[Stored data]
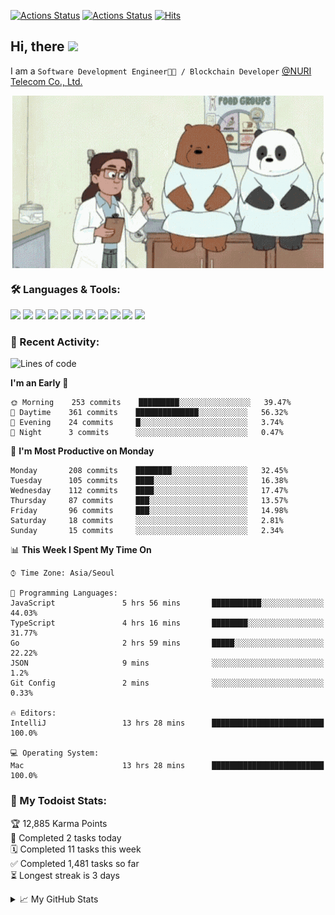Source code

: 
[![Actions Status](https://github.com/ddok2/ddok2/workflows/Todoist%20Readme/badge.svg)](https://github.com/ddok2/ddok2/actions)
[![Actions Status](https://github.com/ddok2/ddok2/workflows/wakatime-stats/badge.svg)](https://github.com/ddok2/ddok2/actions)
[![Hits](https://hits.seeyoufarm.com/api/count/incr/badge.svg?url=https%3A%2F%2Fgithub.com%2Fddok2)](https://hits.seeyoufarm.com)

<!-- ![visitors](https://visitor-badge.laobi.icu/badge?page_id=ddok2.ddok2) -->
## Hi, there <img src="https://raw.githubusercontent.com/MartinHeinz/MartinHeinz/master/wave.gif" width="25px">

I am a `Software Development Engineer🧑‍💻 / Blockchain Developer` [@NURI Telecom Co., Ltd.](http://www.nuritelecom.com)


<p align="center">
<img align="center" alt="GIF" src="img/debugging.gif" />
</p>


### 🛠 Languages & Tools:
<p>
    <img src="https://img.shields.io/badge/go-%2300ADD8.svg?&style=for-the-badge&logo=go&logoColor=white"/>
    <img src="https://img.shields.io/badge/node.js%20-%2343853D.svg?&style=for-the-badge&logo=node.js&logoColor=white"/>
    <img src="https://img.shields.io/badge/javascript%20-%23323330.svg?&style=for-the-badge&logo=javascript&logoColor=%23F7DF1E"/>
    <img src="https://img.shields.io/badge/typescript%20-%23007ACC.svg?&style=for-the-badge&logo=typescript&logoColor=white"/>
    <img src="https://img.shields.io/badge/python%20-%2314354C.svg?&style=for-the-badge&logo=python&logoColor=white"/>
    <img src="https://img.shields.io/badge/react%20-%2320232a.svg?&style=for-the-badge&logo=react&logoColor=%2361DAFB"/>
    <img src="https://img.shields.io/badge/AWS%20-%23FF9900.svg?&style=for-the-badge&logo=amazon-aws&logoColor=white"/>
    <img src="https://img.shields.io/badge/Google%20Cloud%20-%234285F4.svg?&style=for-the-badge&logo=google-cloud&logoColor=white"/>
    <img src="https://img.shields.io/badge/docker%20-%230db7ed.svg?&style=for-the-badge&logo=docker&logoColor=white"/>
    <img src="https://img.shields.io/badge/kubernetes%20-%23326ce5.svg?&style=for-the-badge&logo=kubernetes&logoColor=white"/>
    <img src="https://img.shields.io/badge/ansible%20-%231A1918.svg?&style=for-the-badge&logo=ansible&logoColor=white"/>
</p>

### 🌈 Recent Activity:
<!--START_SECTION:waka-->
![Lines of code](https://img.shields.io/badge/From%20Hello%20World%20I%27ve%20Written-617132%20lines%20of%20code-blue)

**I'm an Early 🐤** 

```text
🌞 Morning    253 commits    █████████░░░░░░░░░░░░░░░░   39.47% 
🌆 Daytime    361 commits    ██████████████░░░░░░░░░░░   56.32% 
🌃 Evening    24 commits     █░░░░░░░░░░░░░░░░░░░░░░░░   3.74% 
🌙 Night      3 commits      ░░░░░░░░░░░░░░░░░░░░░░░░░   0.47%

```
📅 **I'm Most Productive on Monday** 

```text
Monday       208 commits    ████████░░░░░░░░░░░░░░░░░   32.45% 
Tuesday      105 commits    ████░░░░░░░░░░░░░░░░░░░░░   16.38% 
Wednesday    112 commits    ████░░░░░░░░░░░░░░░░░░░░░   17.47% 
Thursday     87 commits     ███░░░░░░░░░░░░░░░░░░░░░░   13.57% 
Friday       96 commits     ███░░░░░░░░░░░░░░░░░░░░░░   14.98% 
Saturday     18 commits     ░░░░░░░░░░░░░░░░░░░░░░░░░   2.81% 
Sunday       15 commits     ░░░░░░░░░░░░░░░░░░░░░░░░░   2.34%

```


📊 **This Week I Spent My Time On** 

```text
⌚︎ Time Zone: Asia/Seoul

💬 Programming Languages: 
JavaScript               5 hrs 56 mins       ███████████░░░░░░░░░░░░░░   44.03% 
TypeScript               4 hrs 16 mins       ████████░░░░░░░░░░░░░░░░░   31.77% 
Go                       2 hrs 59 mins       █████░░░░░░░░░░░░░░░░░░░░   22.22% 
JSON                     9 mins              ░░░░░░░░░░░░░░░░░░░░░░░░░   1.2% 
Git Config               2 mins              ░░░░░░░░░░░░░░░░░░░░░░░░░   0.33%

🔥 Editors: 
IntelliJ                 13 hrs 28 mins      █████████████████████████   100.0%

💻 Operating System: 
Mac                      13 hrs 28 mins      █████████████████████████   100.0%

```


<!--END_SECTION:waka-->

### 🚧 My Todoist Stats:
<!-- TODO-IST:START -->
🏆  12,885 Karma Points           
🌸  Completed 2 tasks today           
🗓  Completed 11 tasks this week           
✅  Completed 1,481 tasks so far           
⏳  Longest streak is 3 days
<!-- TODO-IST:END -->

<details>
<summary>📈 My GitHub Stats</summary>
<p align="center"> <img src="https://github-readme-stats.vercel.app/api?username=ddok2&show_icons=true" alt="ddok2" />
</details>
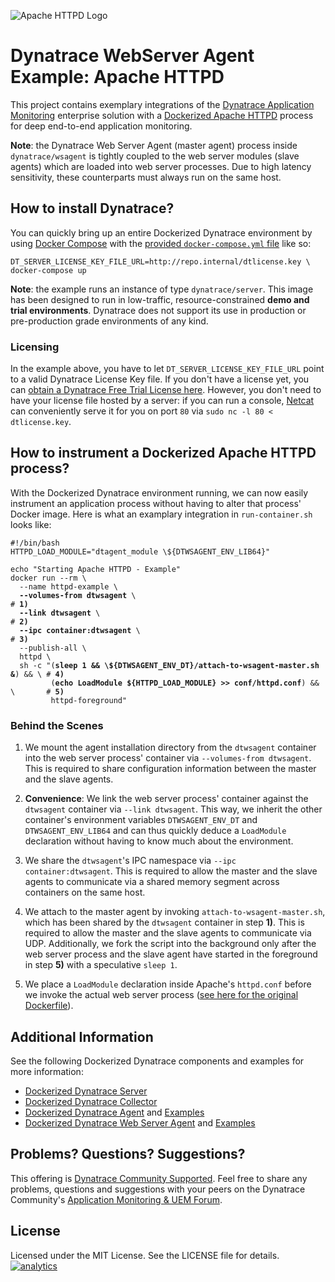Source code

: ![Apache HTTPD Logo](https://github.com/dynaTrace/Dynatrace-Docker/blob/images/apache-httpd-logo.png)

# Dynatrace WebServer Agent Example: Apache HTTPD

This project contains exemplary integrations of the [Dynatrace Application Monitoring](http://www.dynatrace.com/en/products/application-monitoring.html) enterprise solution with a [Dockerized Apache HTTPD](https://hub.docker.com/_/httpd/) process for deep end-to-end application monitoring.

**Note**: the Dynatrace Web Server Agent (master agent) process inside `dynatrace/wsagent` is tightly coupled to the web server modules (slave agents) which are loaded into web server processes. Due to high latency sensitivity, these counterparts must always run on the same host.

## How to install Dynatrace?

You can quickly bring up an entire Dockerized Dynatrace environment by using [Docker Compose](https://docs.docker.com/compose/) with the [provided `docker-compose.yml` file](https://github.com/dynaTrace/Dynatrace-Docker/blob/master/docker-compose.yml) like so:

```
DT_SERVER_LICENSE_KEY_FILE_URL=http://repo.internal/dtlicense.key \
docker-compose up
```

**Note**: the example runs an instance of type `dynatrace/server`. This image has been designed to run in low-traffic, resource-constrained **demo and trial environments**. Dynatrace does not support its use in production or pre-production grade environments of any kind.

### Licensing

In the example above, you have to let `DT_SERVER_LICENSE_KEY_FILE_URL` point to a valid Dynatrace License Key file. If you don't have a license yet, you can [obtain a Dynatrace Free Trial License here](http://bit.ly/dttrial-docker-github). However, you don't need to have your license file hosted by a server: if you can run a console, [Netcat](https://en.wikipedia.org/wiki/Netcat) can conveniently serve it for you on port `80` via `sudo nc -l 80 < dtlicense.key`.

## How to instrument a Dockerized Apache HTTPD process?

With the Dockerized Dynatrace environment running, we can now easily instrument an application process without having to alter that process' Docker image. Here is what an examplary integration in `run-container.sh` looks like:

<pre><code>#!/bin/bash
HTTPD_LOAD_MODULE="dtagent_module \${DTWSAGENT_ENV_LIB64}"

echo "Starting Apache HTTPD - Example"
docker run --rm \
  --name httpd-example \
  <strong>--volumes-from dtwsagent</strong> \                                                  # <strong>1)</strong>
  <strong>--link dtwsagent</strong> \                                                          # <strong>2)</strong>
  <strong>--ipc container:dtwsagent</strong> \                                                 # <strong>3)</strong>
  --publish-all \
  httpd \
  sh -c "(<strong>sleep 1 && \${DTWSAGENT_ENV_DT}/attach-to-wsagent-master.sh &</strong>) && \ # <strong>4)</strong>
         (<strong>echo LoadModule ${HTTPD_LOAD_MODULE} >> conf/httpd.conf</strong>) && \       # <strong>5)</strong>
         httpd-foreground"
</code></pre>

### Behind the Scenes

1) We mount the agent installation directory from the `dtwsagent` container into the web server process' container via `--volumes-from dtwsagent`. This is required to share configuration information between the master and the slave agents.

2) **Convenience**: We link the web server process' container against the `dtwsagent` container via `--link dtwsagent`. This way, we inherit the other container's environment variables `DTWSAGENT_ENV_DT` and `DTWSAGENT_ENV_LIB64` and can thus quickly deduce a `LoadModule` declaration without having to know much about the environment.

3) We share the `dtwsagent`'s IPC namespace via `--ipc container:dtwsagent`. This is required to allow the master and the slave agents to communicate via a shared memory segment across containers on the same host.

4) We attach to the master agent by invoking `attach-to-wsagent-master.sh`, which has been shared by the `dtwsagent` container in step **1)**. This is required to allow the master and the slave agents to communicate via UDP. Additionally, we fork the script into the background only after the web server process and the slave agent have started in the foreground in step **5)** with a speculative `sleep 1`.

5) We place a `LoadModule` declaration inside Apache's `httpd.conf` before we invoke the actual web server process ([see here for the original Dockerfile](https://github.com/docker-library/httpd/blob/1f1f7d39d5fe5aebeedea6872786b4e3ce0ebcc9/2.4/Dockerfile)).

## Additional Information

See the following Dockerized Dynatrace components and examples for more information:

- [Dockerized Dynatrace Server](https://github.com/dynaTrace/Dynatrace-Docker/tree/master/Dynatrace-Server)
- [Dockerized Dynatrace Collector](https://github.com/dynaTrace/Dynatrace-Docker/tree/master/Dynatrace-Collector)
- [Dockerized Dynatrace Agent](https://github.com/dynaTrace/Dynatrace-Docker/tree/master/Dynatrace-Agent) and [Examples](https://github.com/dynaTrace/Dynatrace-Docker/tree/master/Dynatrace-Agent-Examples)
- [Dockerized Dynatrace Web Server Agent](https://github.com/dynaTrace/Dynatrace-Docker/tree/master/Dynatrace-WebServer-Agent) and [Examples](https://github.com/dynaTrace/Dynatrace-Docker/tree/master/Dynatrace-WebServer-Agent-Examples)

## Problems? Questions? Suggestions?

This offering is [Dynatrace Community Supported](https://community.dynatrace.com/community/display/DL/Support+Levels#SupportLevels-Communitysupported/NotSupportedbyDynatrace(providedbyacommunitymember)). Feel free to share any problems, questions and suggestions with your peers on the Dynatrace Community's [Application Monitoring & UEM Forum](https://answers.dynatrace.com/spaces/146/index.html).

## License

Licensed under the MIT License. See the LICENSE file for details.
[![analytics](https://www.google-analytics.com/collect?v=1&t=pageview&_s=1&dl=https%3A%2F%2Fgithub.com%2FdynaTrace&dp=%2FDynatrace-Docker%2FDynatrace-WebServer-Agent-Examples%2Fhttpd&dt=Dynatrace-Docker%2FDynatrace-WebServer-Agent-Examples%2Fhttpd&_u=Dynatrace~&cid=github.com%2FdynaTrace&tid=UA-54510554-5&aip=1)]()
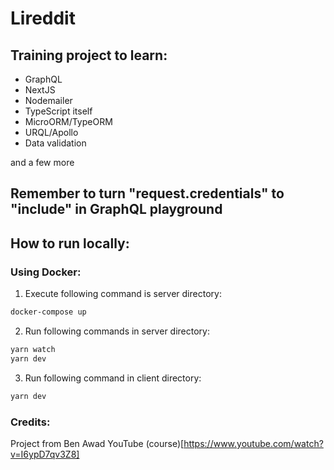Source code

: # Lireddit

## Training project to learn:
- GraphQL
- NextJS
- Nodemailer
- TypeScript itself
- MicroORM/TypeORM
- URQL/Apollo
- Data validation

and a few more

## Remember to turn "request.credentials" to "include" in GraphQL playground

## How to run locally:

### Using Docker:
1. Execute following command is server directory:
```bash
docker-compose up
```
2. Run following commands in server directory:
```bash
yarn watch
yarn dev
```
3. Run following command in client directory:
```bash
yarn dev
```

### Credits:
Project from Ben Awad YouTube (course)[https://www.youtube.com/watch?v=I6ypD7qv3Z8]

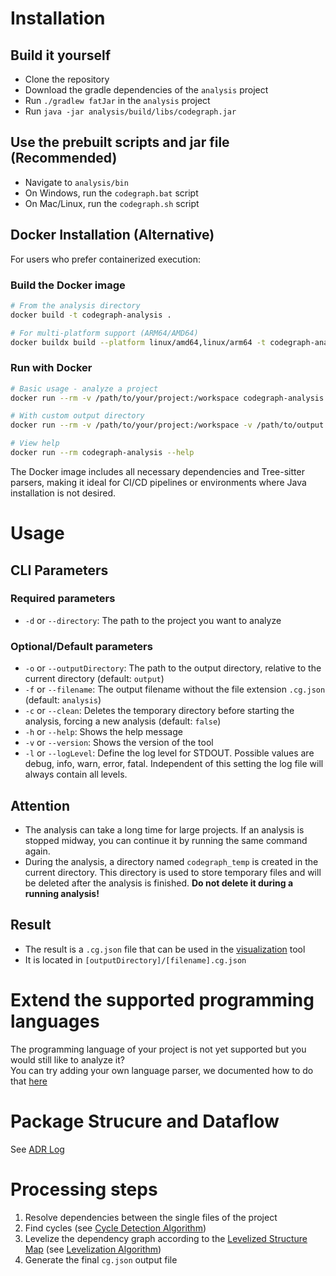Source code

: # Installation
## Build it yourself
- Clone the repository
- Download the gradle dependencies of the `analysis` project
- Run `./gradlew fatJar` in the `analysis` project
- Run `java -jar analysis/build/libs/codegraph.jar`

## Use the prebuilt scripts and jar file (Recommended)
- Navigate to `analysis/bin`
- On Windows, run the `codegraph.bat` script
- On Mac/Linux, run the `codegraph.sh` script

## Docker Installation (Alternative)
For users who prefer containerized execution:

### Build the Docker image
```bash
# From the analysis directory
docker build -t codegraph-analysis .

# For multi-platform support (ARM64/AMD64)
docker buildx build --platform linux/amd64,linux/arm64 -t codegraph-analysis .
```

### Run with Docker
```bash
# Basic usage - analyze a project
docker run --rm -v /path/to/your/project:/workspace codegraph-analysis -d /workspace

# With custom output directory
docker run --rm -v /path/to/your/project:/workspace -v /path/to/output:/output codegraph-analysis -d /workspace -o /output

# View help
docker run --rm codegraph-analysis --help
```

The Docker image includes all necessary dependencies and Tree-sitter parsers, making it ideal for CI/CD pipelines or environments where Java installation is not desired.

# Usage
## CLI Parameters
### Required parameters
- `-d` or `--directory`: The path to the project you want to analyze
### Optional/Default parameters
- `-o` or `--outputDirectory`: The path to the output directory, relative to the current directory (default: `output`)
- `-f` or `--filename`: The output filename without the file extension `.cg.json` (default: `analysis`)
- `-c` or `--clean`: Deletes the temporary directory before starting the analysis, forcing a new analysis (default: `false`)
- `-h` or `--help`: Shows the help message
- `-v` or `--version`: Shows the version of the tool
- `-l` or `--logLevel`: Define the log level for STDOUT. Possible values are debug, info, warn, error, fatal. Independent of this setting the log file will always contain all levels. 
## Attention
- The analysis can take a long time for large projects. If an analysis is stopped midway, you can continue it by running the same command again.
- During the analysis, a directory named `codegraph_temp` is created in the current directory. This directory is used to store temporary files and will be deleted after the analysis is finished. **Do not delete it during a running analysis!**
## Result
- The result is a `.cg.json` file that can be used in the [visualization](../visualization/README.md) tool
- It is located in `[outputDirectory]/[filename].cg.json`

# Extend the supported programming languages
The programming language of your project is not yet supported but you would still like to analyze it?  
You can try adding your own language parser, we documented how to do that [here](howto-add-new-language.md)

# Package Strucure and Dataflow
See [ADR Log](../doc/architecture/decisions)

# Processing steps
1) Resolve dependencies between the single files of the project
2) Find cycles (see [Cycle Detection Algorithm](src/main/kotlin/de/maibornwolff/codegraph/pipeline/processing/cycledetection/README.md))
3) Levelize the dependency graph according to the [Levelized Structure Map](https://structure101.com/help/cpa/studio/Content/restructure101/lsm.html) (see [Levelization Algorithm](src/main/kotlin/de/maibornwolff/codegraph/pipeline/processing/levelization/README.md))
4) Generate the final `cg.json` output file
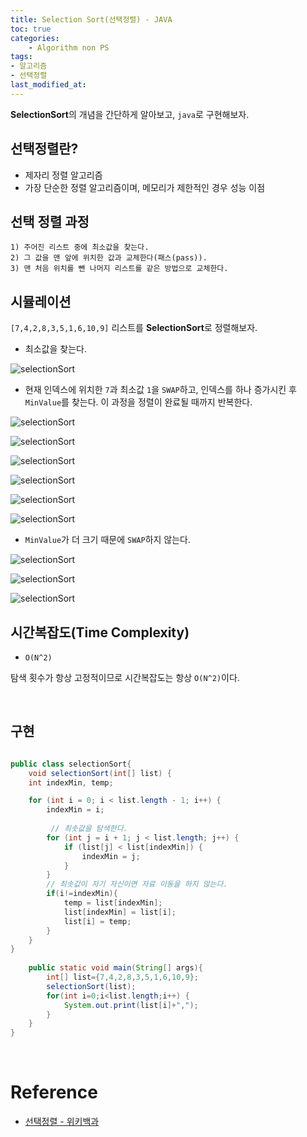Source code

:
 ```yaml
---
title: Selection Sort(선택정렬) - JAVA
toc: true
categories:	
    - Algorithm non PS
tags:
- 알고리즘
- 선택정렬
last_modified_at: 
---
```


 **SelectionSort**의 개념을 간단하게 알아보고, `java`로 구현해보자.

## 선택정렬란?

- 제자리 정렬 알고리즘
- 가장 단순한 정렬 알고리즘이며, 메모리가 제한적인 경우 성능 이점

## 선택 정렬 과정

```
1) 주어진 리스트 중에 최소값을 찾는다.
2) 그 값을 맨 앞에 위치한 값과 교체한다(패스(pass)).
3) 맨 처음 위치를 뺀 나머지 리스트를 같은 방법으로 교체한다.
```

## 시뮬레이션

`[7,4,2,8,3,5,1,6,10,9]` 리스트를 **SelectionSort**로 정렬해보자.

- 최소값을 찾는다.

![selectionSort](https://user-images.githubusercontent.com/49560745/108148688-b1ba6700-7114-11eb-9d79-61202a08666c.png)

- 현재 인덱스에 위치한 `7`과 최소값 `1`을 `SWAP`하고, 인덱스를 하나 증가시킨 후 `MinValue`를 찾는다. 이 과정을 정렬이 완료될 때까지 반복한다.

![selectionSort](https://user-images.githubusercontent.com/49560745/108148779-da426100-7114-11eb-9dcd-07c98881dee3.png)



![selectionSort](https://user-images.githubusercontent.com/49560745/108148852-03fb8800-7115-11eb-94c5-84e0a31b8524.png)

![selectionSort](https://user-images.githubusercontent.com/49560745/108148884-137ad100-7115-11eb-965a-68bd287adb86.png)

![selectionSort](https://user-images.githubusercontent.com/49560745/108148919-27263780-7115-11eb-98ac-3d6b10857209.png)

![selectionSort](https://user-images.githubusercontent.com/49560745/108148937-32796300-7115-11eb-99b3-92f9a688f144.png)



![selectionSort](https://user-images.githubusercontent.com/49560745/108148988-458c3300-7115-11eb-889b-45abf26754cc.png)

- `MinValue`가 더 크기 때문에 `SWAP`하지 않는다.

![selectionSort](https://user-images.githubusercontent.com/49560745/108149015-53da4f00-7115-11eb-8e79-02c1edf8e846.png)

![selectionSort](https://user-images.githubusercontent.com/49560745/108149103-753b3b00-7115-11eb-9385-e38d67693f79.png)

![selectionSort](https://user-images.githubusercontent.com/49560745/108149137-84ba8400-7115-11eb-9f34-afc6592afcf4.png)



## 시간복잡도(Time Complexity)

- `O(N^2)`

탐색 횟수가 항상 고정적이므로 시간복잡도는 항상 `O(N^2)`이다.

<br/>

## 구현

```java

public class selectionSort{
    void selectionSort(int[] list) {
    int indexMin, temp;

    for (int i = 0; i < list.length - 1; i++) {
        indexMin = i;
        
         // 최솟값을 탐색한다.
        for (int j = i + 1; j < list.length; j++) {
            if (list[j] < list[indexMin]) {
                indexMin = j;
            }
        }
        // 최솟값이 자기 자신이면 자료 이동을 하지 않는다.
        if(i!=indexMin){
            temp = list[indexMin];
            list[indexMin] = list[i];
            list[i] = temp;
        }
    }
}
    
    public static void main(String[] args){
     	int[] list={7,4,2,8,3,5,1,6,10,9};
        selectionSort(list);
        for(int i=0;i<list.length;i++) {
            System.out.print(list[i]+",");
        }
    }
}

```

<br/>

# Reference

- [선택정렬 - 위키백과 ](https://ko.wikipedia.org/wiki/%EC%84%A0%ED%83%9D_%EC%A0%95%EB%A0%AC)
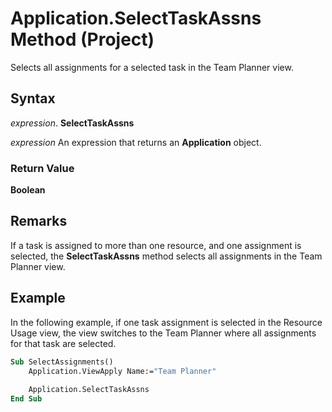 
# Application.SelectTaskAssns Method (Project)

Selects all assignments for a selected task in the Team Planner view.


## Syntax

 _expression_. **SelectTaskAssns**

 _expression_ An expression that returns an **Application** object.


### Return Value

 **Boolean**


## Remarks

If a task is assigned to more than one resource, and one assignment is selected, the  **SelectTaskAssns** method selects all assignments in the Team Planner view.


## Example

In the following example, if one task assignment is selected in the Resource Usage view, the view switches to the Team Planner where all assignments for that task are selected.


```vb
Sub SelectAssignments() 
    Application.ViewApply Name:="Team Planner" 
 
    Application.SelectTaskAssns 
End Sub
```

### WHAT TO WORK ON
Go through the data and show each line that holds "kotlin".

### RESULT
2) Find cycles (see [Cycle Detection Algorithm](src/main/kotlin/de/maibornwolff/codegraph/pipeline/processing/cycledetection/README.md))
3) Levelize the dependency graph according to the [Levelized Structure Map](https://structure101.com/help/cpa/studio/Content/restructure101/lsm.html) (see [Levelization Algorithm](src/main/kotlin/de/maibornwolff/codegraph/pipeline/processing/levelization/README.md))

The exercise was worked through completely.